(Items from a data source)
▽
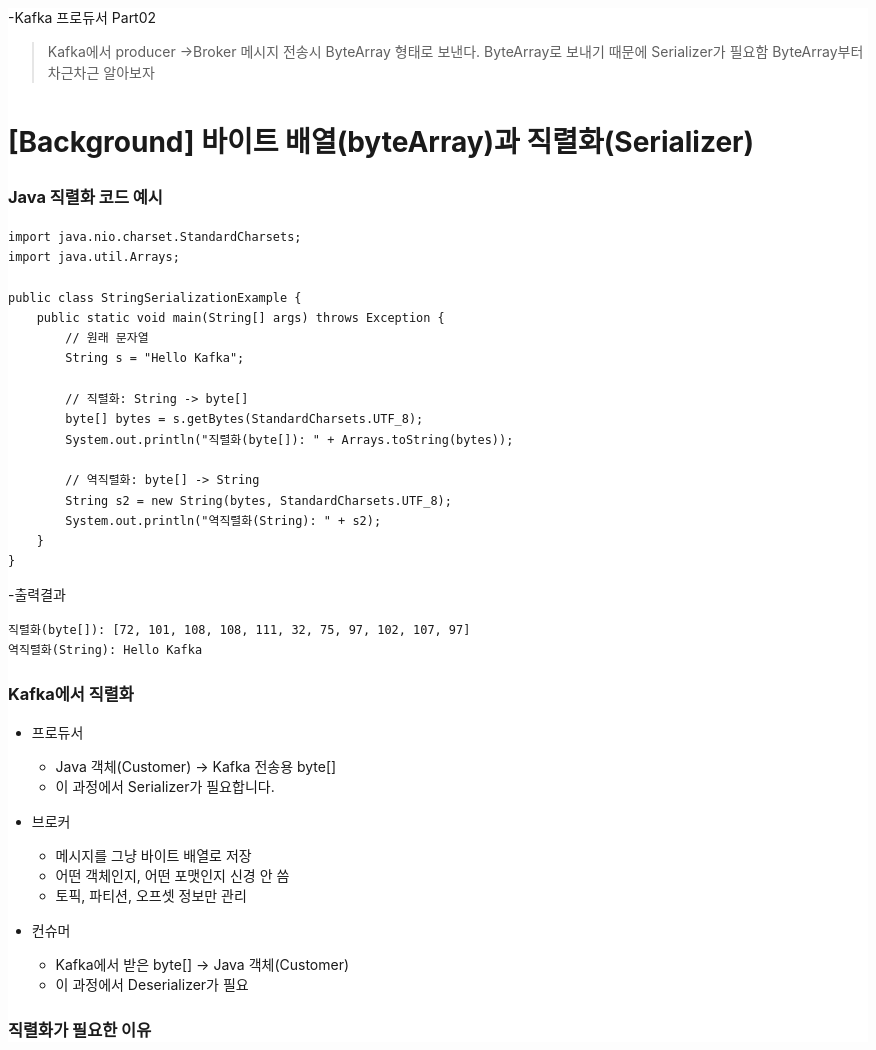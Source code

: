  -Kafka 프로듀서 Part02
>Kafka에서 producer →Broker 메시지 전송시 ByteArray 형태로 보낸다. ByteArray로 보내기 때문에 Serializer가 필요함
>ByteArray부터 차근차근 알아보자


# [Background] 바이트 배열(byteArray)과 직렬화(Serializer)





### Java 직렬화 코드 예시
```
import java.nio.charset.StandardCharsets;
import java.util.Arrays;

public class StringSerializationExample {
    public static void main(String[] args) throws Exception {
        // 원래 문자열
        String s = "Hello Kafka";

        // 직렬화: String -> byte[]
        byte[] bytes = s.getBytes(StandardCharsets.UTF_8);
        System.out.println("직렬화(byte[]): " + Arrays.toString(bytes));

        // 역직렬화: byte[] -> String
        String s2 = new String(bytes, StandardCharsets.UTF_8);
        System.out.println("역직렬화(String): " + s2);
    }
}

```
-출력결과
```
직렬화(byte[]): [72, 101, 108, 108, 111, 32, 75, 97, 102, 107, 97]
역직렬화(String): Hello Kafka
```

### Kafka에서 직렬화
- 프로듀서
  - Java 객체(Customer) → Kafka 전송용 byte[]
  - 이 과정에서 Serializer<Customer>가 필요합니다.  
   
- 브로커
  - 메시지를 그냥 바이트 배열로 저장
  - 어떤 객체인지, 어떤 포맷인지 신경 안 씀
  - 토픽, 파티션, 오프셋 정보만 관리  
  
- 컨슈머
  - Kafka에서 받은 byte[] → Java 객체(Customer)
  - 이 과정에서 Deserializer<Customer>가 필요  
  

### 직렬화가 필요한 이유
△
## Exercise requirements
A faithful, word-for-word copy of the data is needed; the pictures should not appear in it.

## Reply to the exercise
Source code

:  -Kafka 프로듀서 Part02
>Kafka에서 producer →Broker 메시지 전송시 ByteArray 형태로 보낸다. ByteArray로 보내기 때문에 Serializer가 필요함
>ByteArray부터 차근차근 알아보자


# [Background] 바이트 배열(byteArray)과 직렬화(Serializer)





### Java 직렬화 코드 예시
```
import java.nio.charset.StandardCharsets;
import java.util.Arrays;

public class StringSerializationExample {
    public static void main(String[] args) throws Exception {
        // 원래 문자열
        String s = "Hello Kafka";

        // 직렬화: String -> byte[]
        byte[] bytes = s.getBytes(StandardCharsets.UTF_8);
        System.out.println("직렬화(byte[]): " + Arrays.toString(bytes));

        // 역직렬화: byte[] -> String
        String s2 = new String(bytes, StandardCharsets.UTF_8);
        System.out.println("역직렬화(String): " + s2);
    }
}

```
-출력결과
```
직렬화(byte[]): [72, 101, 108, 108, 111, 32, 75, 97, 102, 107, 97]
역직렬화(String): Hello Kafka
```

### Kafka에서 직렬화
- 프로듀서
  - Java 객체(Customer) → Kafka 전송용 byte[]
  - 이 과정에서 Serializer<Customer>가 필요합니다.  
   
- 브로커
  - 메시지를 그냥 바이트 배열로 저장
  - 어떤 객체인지, 어떤 포맷인지 신경 안 씀
  - 토픽, 파티션, 오프셋 정보만 관리  
  
- 컨슈머
  - Kafka에서 받은 byte[] → Java 객체(Customer)
  - 이 과정에서 Deserializer<Customer>가 필요  
  

### 직렬화가 필요한 이유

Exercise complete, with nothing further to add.